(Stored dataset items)

- - - - -

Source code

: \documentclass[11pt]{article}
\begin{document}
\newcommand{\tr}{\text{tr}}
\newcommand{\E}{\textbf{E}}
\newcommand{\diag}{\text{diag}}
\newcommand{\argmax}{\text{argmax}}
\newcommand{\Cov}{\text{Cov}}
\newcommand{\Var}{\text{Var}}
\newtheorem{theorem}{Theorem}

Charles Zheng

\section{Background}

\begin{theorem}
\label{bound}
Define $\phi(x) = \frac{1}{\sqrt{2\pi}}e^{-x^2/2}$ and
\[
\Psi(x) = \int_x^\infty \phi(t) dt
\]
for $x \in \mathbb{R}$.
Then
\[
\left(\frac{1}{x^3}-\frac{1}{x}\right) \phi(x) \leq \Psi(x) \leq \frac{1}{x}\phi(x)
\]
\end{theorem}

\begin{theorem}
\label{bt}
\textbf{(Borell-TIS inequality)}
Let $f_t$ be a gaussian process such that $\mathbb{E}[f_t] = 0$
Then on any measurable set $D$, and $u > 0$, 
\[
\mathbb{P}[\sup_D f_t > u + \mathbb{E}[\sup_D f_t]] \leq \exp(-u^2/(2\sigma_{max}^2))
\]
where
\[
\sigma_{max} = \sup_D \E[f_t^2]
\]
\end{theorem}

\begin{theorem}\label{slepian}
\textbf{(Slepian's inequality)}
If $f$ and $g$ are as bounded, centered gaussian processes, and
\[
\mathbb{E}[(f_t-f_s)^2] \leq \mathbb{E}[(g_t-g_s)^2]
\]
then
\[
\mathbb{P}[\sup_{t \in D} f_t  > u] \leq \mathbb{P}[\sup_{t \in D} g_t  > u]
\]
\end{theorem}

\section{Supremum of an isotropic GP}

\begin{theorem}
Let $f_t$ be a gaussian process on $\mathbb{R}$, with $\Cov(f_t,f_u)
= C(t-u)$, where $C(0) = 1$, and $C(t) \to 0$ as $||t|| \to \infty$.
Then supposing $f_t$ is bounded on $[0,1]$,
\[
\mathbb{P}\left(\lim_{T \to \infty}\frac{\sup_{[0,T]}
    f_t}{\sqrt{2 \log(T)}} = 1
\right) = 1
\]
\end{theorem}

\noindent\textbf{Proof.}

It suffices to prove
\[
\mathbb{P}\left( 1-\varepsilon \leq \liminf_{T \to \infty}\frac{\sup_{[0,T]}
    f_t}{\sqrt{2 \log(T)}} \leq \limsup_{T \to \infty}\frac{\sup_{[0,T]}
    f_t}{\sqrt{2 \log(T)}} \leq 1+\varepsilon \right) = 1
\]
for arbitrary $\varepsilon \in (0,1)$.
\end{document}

- - - - -

◆ TASK GOAL ◆
If a line of the records above contains the word "bounded", count it; then give the total and nothing more.

◆ ANSWER FOR THE TASK ◆
2